In response to the novel coronavirus first identified in late 2019 (COVID-19), it has been hypothesized that type I IFNs (including IFN β-1a) may, in combination with other antiviral agents, be effective for the treatment of human coronavirus infection, including infection by Middle East respiratory syndrome coronavirus (MERS-CoV) and severe acute respiratory syndrome coronavirus 2 (SARS-CoV-2, the causative agent of COVID-19), if administered early in the infection (reviewed in [179]). Recently, a small, prospective randomized study of patients hospitalized with COVID-19 infection found a reduction in the duration of viral shedding and hospital stay and greater alleviation of symptoms in patients treated with a combination of lopinavir, ritonavir, ribavirin, and IFN β-1b compared with those treated with lopinavir and ritonavir alone [180]. A recent observational study of confirmed or suspected COVID-19 cases in 844 patients with MS currently taking a prescribed DMT demonstrated a lower risk of COVID-19 infection in patients currently taking an IFN β therapy than would be expected based on the size of the overall MS population [181]. With respect to management of patients with MS, it is important to note that most DMTs, including IFN β, do not appear to have major short- or long-term impacts on immune protection against COVID-19 [182, 183]. However, adjustments to dosing intervals and monitoring visits may reduce the risk of viral infection and allay other concerns of patients with MS being treated during the COVID-19 pandemic [184].

The age of the MS patient population is increasing due to the increased use of efficacious therapies for MS and better interventions for MS-related comorbidities [185,186,187]. Elderly patients with MS frequently have age- and disease-related comorbidities that can complicate their management [187, 188]. In a cross-sectional study of 2738 individuals with self-identified RRMS or progressive MS over age 60 years (median age approximately 66 years) and a mean disease duration of approximately 23 years, the most common comorbidities (affecting >30% of patients in either group) were pain, indications of cardiac disease, depression, hypertension, dyslipidemia, and obesity [189]. Aging is frequently accompanied by immunosenescence, a reduction in function of the innate and adaptive immune systems [190]. In particular, a paucity of recent thymocyte emigrants, as well as changes in B cells [191] and CD4+ and CD8+ T cells [191, 192] in patients with MS can compound the immunosuppressive effect of some DMTs [193]. The well-established safety profile of IFN β DMTs suggests its potential usefulness in older patients, particularly those with comorbidities, the risks of which might be heightened by certain MS therapies.
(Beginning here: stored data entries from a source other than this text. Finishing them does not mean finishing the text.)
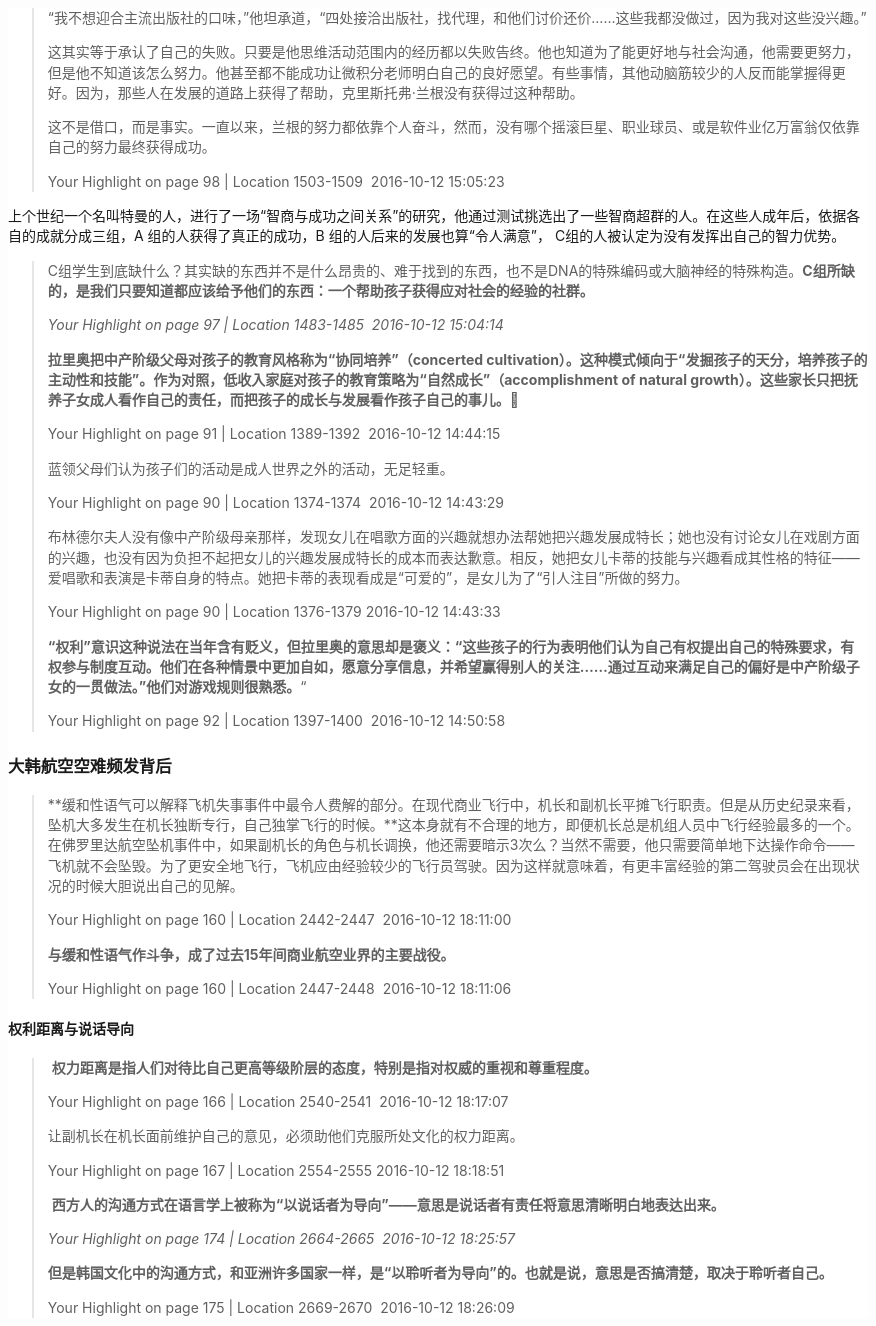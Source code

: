 > “我不想迎合主流出版社的口味，”他坦承道，“四处接洽出版社，找代理，和他们讨价还价……这些我都没做过，因为我对这些没兴趣。” 
>
> 这其实等于承认了自己的失败。只要是他思维活动范围内的经历都以失败告终。他也知道为了能更好地与社会沟通，他需要更努力，但是他不知道该怎么努力。他甚至都不能成功让微积分老师明白自己的良好愿望。有些事情，其他动脑筋较少的人反而能掌握得更好。因为，那些人在发展的道路上获得了帮助，克里斯托弗·兰根没有获得过这种帮助。
>
> 这不是借口，而是事实。一直以来，兰根的努力都依靠个人奋斗，然而，没有哪个摇滚巨星、职业球员、或是软件业亿万富翁仅依靠自己的努力最终获得成功。
>
> Your Highlight on page 98 | Location 1503-1509  2016-10-12 15:05:23

上个世纪一个名叫特曼的人，进行了一场“智商与成功之间关系”的研究，他通过测试挑选出了一些智商超群的人。在这些人成年后，依据各自的成就分成三组，A 组的人获得了真正的成功，B 组的人后来的发展也算“令人满意”， C组的人被认定为没有发挥出自己的智力优势。

> C组学生到底缺什么？其实缺的东西并不是什么昂贵的、难于找到的东西，也不是DNA的特殊编码或大脑神经的特殊构造。**C组所缺的，是我们只要知道都应该给予他们的东西：一个帮助孩子获得应对社会的经验的社群。**
>
> *Your Highlight on page 97 | Location 1483-1485  2016-10-12 15:04:14*
>
> **拉里奥把中产阶级父母对孩子的教育风格称为“协同培养”（concerted cultivation）。这种模式倾向于“发掘孩子的天分，培养孩子的主动性和技能”。作为对照，低收入家庭对孩子的教育策略为“自然成长”（accomplishment of natural growth）。这些家长只把抚养子女成人看作自己的责任，而把孩子的成长与发展看作孩子自己的事儿。**
>
> Your Highlight on page 91 | Location 1389-1392  2016-10-12 14:44:15
>
> 蓝领父母们认为孩子们的活动是成人世界之外的活动，无足轻重。
>
>  Your Highlight on page 90 | Location 1374-1374  2016-10-12 14:43:29
>
> 布林德尔夫人没有像中产阶级母亲那样，发现女儿在唱歌方面的兴趣就想办法帮她把兴趣发展成特长；她也没有讨论女儿在戏剧方面的兴趣，也没有因为负担不起把女儿的兴趣发展成特长的成本而表达歉意。相反，她把女儿卡蒂的技能与兴趣看成其性格的特征——爱唱歌和表演是卡蒂自身的特点。她把卡蒂的表现看成是“可爱的”，是女儿为了“引人注目”所做的努力。
>
> Your Highlight on page 90 | Location 1376-1379  2016-10-12 14:43:33
>
> **“权利”意识这种说法在当年含有贬义，但拉里奥的意思却是褒义：“这些孩子的行为表明他们认为自己有权提出自己的特殊要求，有权参与制度互动。他们在各种情景中更加自如，愿意分享信息，并希望赢得别人的关注……通过互动来满足自己的偏好是中产阶级子女的一贯做法。”他们对游戏规则很熟悉。**“
>
>  Your Highlight on page 92 | Location 1397-1400  2016-10-12 14:50:58

### 大韩航空空难频发背后

> **缓和性语气可以解释飞机失事事件中最令人费解的部分。在现代商业飞行中，机长和副机长平摊飞行职责。但是从历史纪录来看，坠机大多发生在机长独断专行，自己独掌飞行的时候。**这本身就有不合理的地方，即便机长总是机组人员中飞行经验最多的一个。在佛罗里达航空坠机事件中，如果副机长的角色与机长调换，他还需要暗示3次么？当然不需要，他只需要简单地下达操作命令——飞机就不会坠毁。为了更安全地飞行，飞机应由经验较少的飞行员驾驶。因为这样就意味着，有更丰富经验的第二驾驶员会在出现状况的时候大胆说出自己的见解。
>
> Your Highlight on page 160 | Location 2442-2447  2016-10-12 18:11:00
>
> **与缓和性语气作斗争，成了过去15年间商业航空业界的主要战役。**
>
> Your Highlight on page 160 | Location 2447-2448  2016-10-12 18:11:06

#### 权利距离与说话导向

>  **权力距离是指人们对待比自己更高等级阶层的态度，特别是指对权威的重视和尊重程度。**
>
> Your Highlight on page 166 | Location 2540-2541  2016-10-12 18:17:07
>
> 让副机长在机长面前维护自己的意见，必须助他们克服所处文化的权力距离。
>
>  Your Highlight on page 167 | Location 2554-2555  2016-10-12 18:18:51
>
>  **西方人的沟通方式在语言学上被称为“以说话者为导向”——意思是说话者有责任将意思清晰明白地表达出来。**
>
> *Your Highlight on page 174 | Location 2664-2665  2016-10-12 18:25:57*
>
> **但是韩国文化中的沟通方式，和亚洲许多国家一样，是“以聆听者为导向”的。也就是说，意思是否搞清楚，取决于聆听者自己。**
>
> Your Highlight on page 175 | Location 2669-2670  2016-10-12 18:26:09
Additional real-world studies of treatment outcomes are needed to better understand disease characteristics and responses to DMTs in older patients, especially given that this segment of the MS population is anticipated to increase along with the population as a whole.

13 Conclusions

Since the discovery of the antiviral role of IFNs in 1957, research has demonstrated that IFN β is immunomodulatory [194], promotes the production of anti-inflammatory cytokines [73, 74], and participates in multiple immune regulatory pathways [65]. MSCRG, the pivotal IM IFN β-1a phase III trial, was the first study to show that a DMT could improve disability outcomes in MS [78]. Clinical trials and subsequent real-world observational studies have since demonstrated the effectiveness of IM IFN β-1a for treating MS [79, 80, 84, 85, 116, 119, 127, 195]. Treatment with IM IFN β-1a is associated with significant reductions in relapses [78, 85], disability worsening [80, 83, 85, 196], the number and volume of T2 and Gd+ MRI lesions [78, 197], and GM atrophy relative to placebo [106]. Head-to-head comparisons of several newer MS therapies with IM IFN β-1a have consistently found no between-group differences with regard to disability outcomes [89, 90]. Finally, there are cognitive benefits [109, 110] and QoL improvement [83, 152, 153] with ≥ 2 years of treatment with IM IFN β-1a.

In the years since the approval of the IFN βs, the MS therapeutic landscape has changed significantly [198]. This changing landscape presents challenges in terms of balancing efficacy with safety, and opportunities to develop individualized long-term treatment strategies for persons with MS.